Le mode de construction (le choix du matériau)

 Les dépenses a prévoir

Les lieux d’implantations.

Il ne s’agit ni plus ni moins que d’une étude de marché portant uniquement sur les poteaux indicateurs.

 

Alexis LEGRAND

1791 – 1848

L’éloge qui lui fut consacrée et retranscrites dans les Annales en 1848 fait ressortir la part importante qu’il prit  au développement des voies de communications de toute nature, voies royales, stratégiques, canaux, rivières navigables, ports de commerce et chemins de fer…

Il est en effet davantage connu pour avoir lancé les bases du réseau en étoile des chemins de fer français que pour la mise en place des poteaux indicaateurs. Déjà, en 1842, il propose un compromis entre le libéralisme à outrance et recommande un partage des tâches: les collectivités territoriales prendront en charge les expropriations, l’Etat les terrassements, les ouvrages d’art et les gares. le secteur privé posera le ballast et les rails, fournira le matériel roulant, assurera l’exploitation et l’entretien. 170 ans plus tard, nous sommes toujours confrontés à ce dilemme de répartition entre secteur privé et secteur public pour les infracstructures. 

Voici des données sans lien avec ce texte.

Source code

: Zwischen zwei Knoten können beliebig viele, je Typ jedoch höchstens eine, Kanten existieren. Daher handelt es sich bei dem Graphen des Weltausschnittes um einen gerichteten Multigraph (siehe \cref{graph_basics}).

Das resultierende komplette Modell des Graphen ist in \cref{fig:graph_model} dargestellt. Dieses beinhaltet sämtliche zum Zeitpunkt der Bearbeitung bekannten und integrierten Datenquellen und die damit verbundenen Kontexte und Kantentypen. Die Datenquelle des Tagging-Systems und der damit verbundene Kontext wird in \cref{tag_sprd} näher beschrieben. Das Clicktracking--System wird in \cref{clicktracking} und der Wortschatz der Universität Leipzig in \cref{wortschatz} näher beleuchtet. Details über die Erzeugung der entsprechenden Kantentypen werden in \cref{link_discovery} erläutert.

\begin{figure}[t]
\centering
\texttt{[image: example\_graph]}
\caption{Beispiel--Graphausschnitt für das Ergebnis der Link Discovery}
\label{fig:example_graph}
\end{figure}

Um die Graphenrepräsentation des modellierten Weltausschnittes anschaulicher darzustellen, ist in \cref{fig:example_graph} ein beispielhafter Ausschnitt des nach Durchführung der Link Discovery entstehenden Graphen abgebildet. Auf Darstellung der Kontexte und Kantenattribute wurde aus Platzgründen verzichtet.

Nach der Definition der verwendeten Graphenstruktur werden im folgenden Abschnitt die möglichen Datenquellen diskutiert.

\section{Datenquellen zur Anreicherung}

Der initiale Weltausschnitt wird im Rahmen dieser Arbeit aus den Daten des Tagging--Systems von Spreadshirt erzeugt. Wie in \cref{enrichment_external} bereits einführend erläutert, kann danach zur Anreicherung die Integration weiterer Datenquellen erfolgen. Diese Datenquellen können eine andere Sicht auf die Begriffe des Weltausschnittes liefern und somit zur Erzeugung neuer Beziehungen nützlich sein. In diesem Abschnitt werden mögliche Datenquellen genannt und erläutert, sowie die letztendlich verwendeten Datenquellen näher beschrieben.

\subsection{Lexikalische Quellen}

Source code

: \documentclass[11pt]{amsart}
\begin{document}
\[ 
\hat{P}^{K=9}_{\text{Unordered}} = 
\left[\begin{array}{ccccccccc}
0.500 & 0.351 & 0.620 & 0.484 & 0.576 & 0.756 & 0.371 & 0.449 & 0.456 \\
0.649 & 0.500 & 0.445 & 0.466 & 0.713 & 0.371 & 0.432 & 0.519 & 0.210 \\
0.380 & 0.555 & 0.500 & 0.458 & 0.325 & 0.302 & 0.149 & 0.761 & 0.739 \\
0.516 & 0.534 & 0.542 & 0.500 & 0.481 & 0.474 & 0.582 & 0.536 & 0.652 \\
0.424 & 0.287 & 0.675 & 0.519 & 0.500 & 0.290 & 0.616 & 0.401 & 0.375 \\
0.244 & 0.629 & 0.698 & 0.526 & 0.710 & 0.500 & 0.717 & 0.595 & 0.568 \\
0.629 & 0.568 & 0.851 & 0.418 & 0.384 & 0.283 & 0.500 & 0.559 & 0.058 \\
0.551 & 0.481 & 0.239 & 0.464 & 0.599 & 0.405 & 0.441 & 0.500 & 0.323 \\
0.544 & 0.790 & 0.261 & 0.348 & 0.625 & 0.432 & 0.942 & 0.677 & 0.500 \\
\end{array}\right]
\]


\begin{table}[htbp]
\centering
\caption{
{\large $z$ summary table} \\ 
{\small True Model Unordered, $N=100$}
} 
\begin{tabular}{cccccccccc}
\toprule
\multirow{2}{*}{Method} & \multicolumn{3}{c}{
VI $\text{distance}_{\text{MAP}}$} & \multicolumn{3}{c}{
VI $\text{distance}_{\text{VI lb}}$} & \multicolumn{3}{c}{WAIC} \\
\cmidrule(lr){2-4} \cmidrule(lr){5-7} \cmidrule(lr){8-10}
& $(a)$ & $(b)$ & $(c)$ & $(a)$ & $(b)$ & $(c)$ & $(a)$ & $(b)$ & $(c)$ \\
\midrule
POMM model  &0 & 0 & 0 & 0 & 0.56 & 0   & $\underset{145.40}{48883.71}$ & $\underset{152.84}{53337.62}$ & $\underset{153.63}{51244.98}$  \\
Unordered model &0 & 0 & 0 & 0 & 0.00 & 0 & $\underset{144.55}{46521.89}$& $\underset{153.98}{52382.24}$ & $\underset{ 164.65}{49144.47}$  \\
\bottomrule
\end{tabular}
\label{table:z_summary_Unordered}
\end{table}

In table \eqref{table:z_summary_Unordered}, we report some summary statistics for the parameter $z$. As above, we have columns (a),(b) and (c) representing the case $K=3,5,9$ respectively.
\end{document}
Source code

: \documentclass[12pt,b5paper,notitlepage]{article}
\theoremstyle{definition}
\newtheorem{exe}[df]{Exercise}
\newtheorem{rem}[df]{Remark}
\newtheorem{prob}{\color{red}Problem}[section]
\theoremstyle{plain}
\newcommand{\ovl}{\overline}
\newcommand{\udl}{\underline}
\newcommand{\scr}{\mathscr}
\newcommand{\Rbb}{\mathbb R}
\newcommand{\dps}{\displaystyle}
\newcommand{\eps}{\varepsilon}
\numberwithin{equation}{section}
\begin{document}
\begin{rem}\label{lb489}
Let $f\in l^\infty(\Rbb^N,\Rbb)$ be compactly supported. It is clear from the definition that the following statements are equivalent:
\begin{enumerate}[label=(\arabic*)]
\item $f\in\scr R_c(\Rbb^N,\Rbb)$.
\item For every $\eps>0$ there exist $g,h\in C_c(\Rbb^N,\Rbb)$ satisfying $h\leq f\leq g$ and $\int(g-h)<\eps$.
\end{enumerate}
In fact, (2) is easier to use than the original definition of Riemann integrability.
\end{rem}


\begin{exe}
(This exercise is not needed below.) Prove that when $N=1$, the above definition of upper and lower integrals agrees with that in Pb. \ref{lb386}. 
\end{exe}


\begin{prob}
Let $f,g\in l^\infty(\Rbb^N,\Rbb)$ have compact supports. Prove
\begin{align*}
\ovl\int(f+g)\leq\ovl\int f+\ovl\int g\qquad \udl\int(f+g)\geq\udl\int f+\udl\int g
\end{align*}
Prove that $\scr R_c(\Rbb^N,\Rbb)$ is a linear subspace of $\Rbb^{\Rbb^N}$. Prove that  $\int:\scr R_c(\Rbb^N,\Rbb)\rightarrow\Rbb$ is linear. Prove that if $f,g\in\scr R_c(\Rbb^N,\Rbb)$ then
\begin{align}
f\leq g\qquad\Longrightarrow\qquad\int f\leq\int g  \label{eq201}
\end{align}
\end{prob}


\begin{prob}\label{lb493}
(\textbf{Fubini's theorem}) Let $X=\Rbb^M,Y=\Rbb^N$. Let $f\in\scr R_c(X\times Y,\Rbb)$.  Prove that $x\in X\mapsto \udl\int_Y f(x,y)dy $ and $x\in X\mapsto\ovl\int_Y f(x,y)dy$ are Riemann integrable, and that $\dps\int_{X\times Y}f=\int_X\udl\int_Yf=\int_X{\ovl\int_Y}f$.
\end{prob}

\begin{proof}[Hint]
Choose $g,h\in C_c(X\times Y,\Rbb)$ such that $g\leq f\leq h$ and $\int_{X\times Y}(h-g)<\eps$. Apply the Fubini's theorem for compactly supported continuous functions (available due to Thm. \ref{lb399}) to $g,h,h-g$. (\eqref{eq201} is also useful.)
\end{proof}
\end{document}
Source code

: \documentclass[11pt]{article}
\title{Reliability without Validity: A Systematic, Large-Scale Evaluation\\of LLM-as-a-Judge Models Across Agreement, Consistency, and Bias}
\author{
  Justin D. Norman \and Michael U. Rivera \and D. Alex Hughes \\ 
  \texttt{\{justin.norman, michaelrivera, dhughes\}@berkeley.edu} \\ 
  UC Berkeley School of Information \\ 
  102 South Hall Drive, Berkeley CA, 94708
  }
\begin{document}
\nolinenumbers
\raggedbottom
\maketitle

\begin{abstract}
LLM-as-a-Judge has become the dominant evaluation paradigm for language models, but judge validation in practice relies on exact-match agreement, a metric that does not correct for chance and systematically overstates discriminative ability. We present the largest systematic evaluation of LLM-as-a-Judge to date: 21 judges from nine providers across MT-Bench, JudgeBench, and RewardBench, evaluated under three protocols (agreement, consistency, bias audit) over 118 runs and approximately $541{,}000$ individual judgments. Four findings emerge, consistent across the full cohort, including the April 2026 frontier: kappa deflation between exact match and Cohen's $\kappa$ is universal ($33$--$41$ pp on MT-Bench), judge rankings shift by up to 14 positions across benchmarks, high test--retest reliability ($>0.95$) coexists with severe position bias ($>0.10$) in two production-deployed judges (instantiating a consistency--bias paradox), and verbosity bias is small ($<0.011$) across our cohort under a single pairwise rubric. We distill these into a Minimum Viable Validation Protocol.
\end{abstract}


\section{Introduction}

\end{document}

C’est en ses termes que parlait de lui Villemain:

« (…) Aussi, durant une influence administrative de plus de vingt ans, son modique patrimoine ne s’augmenta pas dans la plus légère proportion…. Il ne laisse à ses enfants en son nom que ce qu’il avait lui-même reçu en héritage, une somme de 60.000 fr. Quant à la fortune de sa femme et de ses enfants, bien plus attentif à la conserver irréprochable qu’à l’accroître, il évita soigneusement d’en rien placer sur aucune des entreprises formées en France et dont il aurait pu seconder ou seulement pressentir le succès. »

D’aucuns décideurs d’aujourd’hui pourraient s’inspirer de cette conduite.

L’entretien des routes

Avant la révolution,cet entretien s’effectuait par la corvée: deux fois l’an, au printemps et à l’automne, les habitants voisins de la route, jusqu’à une certaine distance, étaient requis d’amener et de répandre des matériaux sur la surface de la chaussée. 

L’impôt de la corvée fut aboli en 1776 mais rétabli peu de temps aprés et définitivement abrogé en 1786.

Des fonds royaux, des subventions provinciales, des prestations en nature, pourvurent insuffisamment, au maintien de la viabilité. La révolution, faisant table rase de tous les décrets, laissa les routes dans un état déplorable. 

En 1797, le gouvernement établit des barrières sur les routes et crée la taxe d’entretien. Cette dernière vécut jusqu’en 1806, période durant laquelle elle ne cessa d’exciter les plaintes et les réclamations.

Jusqu’en 1811, l’entretien des routes en empierrements faisait l’objet de marchés portant sur les matériaux -fourniture et emplois- et portant sur des durées plus ou moins longues. 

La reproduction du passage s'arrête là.